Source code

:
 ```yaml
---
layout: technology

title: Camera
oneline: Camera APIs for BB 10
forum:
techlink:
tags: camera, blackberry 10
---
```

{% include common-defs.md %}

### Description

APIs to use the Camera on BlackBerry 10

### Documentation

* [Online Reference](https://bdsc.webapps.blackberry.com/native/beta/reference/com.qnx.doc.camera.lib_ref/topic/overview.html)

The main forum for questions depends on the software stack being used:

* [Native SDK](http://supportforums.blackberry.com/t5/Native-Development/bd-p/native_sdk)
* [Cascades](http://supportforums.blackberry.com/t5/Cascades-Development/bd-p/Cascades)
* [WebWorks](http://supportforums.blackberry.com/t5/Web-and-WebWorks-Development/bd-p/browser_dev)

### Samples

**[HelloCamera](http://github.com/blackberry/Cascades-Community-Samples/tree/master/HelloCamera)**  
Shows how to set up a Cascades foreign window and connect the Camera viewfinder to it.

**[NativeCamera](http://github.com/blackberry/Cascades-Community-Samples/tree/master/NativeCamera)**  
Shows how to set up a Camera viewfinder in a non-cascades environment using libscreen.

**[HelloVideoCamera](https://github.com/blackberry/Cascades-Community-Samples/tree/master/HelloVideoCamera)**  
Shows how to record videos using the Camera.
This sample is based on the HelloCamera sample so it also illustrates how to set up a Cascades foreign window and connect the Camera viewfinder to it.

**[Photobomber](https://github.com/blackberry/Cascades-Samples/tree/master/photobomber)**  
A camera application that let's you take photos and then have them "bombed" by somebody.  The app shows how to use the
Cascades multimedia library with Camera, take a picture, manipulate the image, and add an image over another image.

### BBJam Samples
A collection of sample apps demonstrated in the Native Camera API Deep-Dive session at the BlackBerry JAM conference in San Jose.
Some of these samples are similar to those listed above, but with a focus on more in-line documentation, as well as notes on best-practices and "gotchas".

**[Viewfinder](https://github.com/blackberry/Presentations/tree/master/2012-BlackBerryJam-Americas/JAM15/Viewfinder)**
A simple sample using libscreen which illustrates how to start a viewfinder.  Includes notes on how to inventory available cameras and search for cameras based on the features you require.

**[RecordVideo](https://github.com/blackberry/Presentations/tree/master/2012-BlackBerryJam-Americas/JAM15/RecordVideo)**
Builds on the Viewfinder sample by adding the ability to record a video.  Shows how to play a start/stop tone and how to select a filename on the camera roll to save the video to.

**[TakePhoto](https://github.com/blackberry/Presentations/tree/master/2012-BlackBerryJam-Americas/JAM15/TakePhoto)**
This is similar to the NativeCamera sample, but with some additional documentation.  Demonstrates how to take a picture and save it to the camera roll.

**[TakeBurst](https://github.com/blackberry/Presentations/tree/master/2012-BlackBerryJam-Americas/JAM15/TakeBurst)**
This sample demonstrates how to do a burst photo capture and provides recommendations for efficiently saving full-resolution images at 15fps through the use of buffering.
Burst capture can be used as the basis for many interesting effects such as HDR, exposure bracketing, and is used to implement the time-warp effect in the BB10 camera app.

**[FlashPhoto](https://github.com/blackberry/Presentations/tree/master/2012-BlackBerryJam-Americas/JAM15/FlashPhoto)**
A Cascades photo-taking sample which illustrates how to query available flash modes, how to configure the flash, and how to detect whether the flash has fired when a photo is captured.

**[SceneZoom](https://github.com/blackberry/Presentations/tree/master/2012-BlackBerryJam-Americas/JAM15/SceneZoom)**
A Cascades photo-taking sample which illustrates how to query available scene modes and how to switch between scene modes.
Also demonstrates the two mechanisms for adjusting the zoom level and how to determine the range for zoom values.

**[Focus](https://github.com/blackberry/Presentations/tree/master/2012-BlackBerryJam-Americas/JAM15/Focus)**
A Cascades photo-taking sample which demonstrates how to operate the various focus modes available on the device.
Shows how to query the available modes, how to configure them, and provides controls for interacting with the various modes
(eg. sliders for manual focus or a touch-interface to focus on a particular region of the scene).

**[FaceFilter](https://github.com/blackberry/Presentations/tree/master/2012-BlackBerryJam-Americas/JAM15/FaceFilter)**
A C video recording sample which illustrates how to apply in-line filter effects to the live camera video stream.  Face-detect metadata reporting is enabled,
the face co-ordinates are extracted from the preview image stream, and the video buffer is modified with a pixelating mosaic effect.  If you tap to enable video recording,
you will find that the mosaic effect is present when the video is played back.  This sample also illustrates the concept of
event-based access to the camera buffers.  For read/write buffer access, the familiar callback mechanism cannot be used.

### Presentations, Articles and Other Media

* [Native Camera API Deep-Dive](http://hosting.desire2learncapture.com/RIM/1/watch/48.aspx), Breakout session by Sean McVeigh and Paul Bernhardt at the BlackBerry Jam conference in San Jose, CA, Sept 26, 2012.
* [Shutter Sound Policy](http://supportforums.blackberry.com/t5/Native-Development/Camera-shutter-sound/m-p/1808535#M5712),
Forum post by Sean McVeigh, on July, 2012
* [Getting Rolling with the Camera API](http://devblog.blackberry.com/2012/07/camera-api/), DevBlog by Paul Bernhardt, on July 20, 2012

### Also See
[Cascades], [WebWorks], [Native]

_ _ _ _ _ _ _

WORK TO BE COMPLETED:
Repeat the data word for word, starting at its first line and stopping after the line that contains "### Documentation".

WRITTEN SOLUTION:
Source code

:
 ```yaml
---
layout: technology

title: Camera
oneline: Camera APIs for BB 10
forum:
techlink:
tags: camera, blackberry 10
---
```

{% include common-defs.md %}

### Description

APIs to use the Camera on BlackBerry 10

### Documentation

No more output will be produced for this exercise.